§ Problem to work on
Copy verbatim the block of lines in the entries below whose first line contains "To launch a" and whose last line contains "KDUils for the". Leave out all other lines.

§ Record set

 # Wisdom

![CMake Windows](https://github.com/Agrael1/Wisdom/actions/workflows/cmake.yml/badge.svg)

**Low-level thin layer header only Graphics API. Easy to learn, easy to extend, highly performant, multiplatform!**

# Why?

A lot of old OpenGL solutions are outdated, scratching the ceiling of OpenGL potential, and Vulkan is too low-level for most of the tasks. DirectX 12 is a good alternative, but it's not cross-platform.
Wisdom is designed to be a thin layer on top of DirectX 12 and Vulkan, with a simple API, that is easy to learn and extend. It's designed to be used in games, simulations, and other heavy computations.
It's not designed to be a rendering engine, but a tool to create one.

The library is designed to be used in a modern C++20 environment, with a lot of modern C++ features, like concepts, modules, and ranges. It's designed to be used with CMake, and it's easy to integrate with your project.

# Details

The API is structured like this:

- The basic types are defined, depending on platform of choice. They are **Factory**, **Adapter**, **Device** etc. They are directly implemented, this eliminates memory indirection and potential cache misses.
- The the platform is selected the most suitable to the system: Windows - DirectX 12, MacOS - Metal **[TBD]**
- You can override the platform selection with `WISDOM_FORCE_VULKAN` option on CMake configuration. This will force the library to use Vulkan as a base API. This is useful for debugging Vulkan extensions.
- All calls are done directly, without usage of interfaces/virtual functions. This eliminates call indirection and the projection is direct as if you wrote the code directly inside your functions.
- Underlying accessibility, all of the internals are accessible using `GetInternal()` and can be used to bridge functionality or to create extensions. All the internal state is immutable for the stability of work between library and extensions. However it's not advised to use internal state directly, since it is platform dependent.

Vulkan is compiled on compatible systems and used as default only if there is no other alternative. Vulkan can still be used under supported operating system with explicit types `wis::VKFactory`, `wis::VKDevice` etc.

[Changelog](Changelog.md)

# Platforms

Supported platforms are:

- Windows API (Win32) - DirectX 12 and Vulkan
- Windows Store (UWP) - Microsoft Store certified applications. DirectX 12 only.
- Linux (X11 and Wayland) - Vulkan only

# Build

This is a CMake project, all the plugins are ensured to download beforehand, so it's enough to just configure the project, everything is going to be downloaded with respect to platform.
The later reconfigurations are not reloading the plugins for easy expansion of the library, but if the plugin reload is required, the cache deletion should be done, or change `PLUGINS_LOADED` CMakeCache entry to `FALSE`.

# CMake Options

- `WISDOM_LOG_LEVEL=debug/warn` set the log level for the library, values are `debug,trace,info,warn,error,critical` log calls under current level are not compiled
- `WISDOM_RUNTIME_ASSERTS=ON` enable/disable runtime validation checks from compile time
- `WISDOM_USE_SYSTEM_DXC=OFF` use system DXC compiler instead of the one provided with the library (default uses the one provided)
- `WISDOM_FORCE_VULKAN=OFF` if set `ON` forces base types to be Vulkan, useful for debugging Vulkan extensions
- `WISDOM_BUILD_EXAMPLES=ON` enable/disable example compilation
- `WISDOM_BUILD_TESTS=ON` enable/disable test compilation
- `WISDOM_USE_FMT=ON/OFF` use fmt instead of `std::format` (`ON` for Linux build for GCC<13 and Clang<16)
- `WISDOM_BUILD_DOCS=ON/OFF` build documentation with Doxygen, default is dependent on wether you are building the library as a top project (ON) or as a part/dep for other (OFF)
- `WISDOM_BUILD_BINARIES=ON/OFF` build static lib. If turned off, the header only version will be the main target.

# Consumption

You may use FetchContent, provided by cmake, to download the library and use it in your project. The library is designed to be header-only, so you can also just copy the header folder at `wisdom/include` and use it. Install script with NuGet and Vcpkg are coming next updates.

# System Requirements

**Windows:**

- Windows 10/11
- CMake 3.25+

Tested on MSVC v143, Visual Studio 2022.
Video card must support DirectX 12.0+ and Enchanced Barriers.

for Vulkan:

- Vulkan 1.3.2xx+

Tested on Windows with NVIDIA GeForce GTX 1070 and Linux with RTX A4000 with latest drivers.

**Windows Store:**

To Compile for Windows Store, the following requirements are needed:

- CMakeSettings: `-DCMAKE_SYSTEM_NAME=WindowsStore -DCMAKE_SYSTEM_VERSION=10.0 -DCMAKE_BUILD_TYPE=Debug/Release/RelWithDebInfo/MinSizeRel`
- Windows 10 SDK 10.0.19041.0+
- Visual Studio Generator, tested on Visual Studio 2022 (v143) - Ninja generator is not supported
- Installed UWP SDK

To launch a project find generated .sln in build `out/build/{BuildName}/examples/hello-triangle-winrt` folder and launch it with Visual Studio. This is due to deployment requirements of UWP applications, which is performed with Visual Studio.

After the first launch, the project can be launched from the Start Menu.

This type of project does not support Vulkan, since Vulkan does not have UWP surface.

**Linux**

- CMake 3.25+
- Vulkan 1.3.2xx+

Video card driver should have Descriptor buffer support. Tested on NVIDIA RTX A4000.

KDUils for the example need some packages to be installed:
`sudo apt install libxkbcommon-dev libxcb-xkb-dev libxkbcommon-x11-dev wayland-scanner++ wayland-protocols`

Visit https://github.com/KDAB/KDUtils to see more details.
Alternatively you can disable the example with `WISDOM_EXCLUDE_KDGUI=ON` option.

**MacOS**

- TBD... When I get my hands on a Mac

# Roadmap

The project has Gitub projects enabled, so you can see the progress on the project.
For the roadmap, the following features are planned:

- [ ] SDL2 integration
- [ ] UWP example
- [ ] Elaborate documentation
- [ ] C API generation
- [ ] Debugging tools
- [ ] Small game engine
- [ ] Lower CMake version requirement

§ Solution to the exercise
To launch a project find generated .sln in build `out/build/{BuildName}/examples/hello-triangle-winrt` folder and launch it with Visual Studio. This is due to deployment requirements of UWP applications, which is performed with Visual Studio.

After the first launch, the project can be launched from the Start Menu.

This type of project does not support Vulkan, since Vulkan does not have UWP surface.

**Linux**

- CMake 3.25+
- Vulkan 1.3.2xx+

Video card driver should have Descriptor buffer support. Tested on NVIDIA RTX A4000.

KDUils for the example need some packages to be installed:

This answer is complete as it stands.